Many seniors need only a simple will to accomplish their goals. Others
have living trusts to avoid probate or reduce estate and gift taxes. These
documents are never "one size fits all." Your will or trust should be
carefully crafted to meet your specific needs.
2. Choose trustees and executors wisely
When you become a successor trustee or an executor, you step out of the
role of family member and into that of special fiduciary. One common problem
is that of the spouse/trustee who fails to acknowledge the kids' rights
to proper accountings and prudent money management. A fiduciary must be
impartial. Think hard about whether the person you select to administer
your estate is suited for the task. Make sure your executor, trustee or
trusted family member(s) know where you keep your important papers. Likewise
they should know who would care for your pets in the event of an emergency
or your death. Ideally, you will have included a provision for care of
your pets in your will or trust.
3. Take full advantage of your federal Unified Gift and Estate Tax Credit
The death tax exemption (previously $600,000) is increasing and will eventually
top out at $1 million in 2006. This tax credit allows you to pass the
first $675,000 of assets this year and next to your beneficiaries free
of estate tax, a savings of $220,550 (the amount of tax on $675,000).

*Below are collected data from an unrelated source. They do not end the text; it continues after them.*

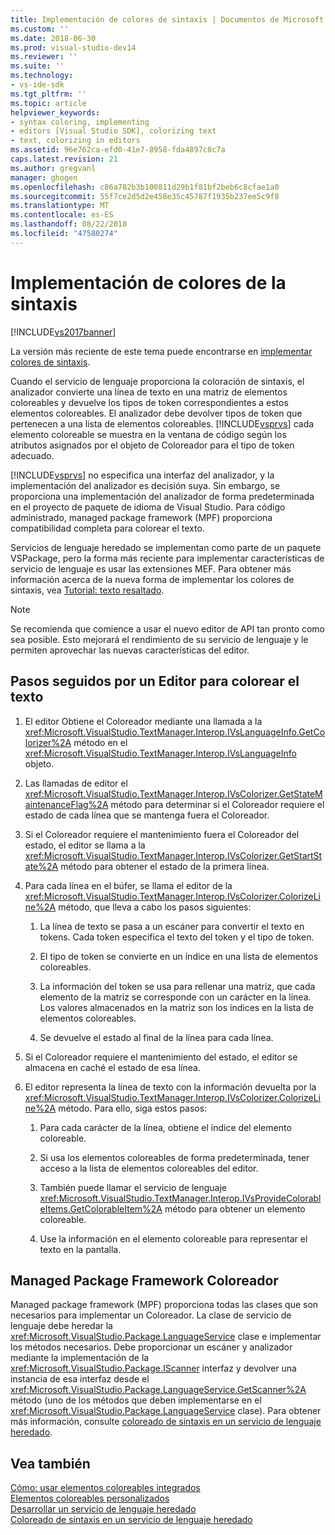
 ```yaml
---
title: Implementación de colores de sintaxis | Documentos de Microsoft
ms.custom: ''
ms.date: 2018-06-30
ms.prod: visual-studio-dev14
ms.reviewer: ''
ms.suite: ''
ms.technology:
- vs-ide-sdk
ms.tgt_pltfrm: ''
ms.topic: article
helpviewer_keywords:
- syntax coloring, implementing
- editors [Visual Studio SDK], colorizing text
- text, colorizing in editors
ms.assetid: 96e762ca-efd0-41e7-8958-fda4897c8c7a
caps.latest.revision: 21
ms.author: gregvanl
manager: ghogen
ms.openlocfilehash: c86a782b3b100811d29b1f81bf2beb6c8cfae1a0
ms.sourcegitcommit: 55f7ce2d5d2e458e35c45787f1935b237ee5c9f8
ms.translationtype: MT
ms.contentlocale: es-ES
ms.lasthandoff: 08/22/2018
ms.locfileid: "47580274"
---
```

# <a name="implementing-syntax-coloring"></a>Implementación de colores de la sintaxis
[!INCLUDE[vs2017banner](../../includes/vs2017banner.md)]

La versión más reciente de este tema puede encontrarse en [implementar colores de sintaxis](https://docs.microsoft.com/visualstudio/extensibility/internals/implementing-syntax-coloring).  
  
Cuando el servicio de lenguaje proporciona la coloración de sintaxis, el analizador convierte una línea de texto en una matriz de elementos coloreables y devuelve los tipos de token correspondientes a estos elementos coloreables. El analizador debe devolver tipos de token que pertenecen a una lista de elementos coloreables. [!INCLUDE[vsprvs](../../includes/vsprvs-md.md)] cada elemento coloreable se muestra en la ventana de código según los atributos asignados por el objeto de Coloreador para el tipo de token adecuado.  
  
 [!INCLUDE[vsprvs](../../includes/vsprvs-md.md)] no especifica una interfaz del analizador, y la implementación del analizador es decisión suya. Sin embargo, se proporciona una implementación del analizador de forma predeterminada en el proyecto de paquete de idioma de Visual Studio. Para código administrado, managed package framework (MPF) proporciona compatibilidad completa para colorear el texto.  
  
 Servicios de lenguaje heredado se implementan como parte de un paquete VSPackage, pero la forma más reciente para implementar características de servicio de lenguaje es usar las extensiones MEF. Para obtener más información acerca de la nueva forma de implementar los colores de sintaxis, vea [Tutorial: texto resaltado](../../extensibility/walkthrough-highlighting-text.md).  
  
> [!NOTE]
>  Se recomienda que comience a usar el nuevo editor de API tan pronto como sea posible. Esto mejorará el rendimiento de su servicio de lenguaje y le permiten aprovechar las nuevas características del editor.  
  
## <a name="steps-followed-by-an-editor-to-colorize-text"></a>Pasos seguidos por un Editor para colorear el texto  
  
1.  El editor Obtiene el Coloreador mediante una llamada a la <xref:Microsoft.VisualStudio.TextManager.Interop.IVsLanguageInfo.GetColorizer%2A> método en el <xref:Microsoft.VisualStudio.TextManager.Interop.IVsLanguageInfo> objeto.  
  
2.  Las llamadas de editor el <xref:Microsoft.VisualStudio.TextManager.Interop.IVsColorizer.GetStateMaintenanceFlag%2A> método para determinar si el Coloreador requiere el estado de cada línea que se mantenga fuera el Coloreador.  
  
3.  Si el Coloreador requiere el mantenimiento fuera el Coloreador del estado, el editor se llama a la <xref:Microsoft.VisualStudio.TextManager.Interop.IVsColorizer.GetStartState%2A> método para obtener el estado de la primera línea.  
  
4.  Para cada línea en el búfer, se llama el editor de la <xref:Microsoft.VisualStudio.TextManager.Interop.IVsColorizer.ColorizeLine%2A> método, que lleva a cabo los pasos siguientes:  
  
    1.  La línea de texto se pasa a un escáner para convertir el texto en tokens. Cada token especifica el texto del token y el tipo de token.  
  
    2.  El tipo de token se convierte en un índice en una lista de elementos coloreables.  
  
    3.  La información del token se usa para rellenar una matriz, que cada elemento de la matriz se corresponde con un carácter en la línea. Los valores almacenados en la matriz son los índices en la lista de elementos coloreables.  
  
    4.  Se devuelve el estado al final de la línea para cada línea.  
  
5.  Si el Coloreador requiere el mantenimiento del estado, el editor se almacena en caché el estado de esa línea.  
  
6.  El editor representa la línea de texto con la información devuelta por la <xref:Microsoft.VisualStudio.TextManager.Interop.IVsColorizer.ColorizeLine%2A> método. Para ello, siga estos pasos:  
  
    1.  Para cada carácter de la línea, obtiene el índice del elemento coloreable.  
  
    2.  Si usa los elementos coloreables de forma predeterminada, tener acceso a la lista de elementos coloreables del editor.  
  
    3.  También puede llamar el servicio de lenguaje <xref:Microsoft.VisualStudio.TextManager.Interop.IVsProvideColorableItems.GetColorableItem%2A> método para obtener un elemento coloreable.  
  
    4.  Use la información en el elemento coloreable para representar el texto en la pantalla.  
  
## <a name="managed-package-framework-colorizer"></a>Managed Package Framework Coloreador  
 Managed package framework (MPF) proporciona todas las clases que son necesarios para implementar un Coloreador. La clase de servicio de lenguaje debe heredar la <xref:Microsoft.VisualStudio.Package.LanguageService> clase e implementar los métodos necesarios. Debe proporcionar un escáner y analizador mediante la implementación de la <xref:Microsoft.VisualStudio.Package.IScanner> interfaz y devolver una instancia de esa interfaz desde el <xref:Microsoft.VisualStudio.Package.LanguageService.GetScanner%2A> método (uno de los métodos que deben implementarse en el <xref:Microsoft.VisualStudio.Package.LanguageService> clase). Para obtener más información, consulte [coloreado de sintaxis en un servicio de lenguaje heredado](../../extensibility/internals/syntax-colorizing-in-a-legacy-language-service.md).  
  
## <a name="see-also"></a>Vea también  
 [Cómo: usar elementos coloreables integrados](../../extensibility/internals/how-to-use-built-in-colorable-items.md)   
 [Elementos coloreables personalizados](../../extensibility/internals/custom-colorable-items.md)   
 [Desarrollar un servicio de lenguaje heredado](../../extensibility/internals/developing-a-legacy-language-service.md)   
 [Coloreado de sintaxis en un servicio de lenguaje heredado](../../extensibility/internals/syntax-colorizing-in-a-legacy-language-service.md)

While married people can pass an unlimited amount of assets to the other
free of estate or gift taxes, the heirs will pay increased taxes when
the second spouse dies if the Unified Credit is not used when the first
spouse dies. Make this tax credit work for you by having a trust in place
before the first of you dies.
4. Avoid capital gains taxes by using highly appreciated assets for gifts
to charity
In addition to an income tax deduction and reduction in the amount of
assets in your estate, a non-cash gift to a qualified charity can produce
additional tax savings. For example, if you sold stock you had held for
more than one year, then donated the money to charity, you would get the
deduction but would owe capital gains tax. By donating the stock itself
you eliminate the tax. If you make the gift to your children in your will
or trust and they held the stock, then sold, they would owe capital gains
tax. If, however, you gift the stock to charity and use other assets for
your children's gift, your estate gets a deduction, the children avoid
the tax, and the charity pays no tax; a win-win situation.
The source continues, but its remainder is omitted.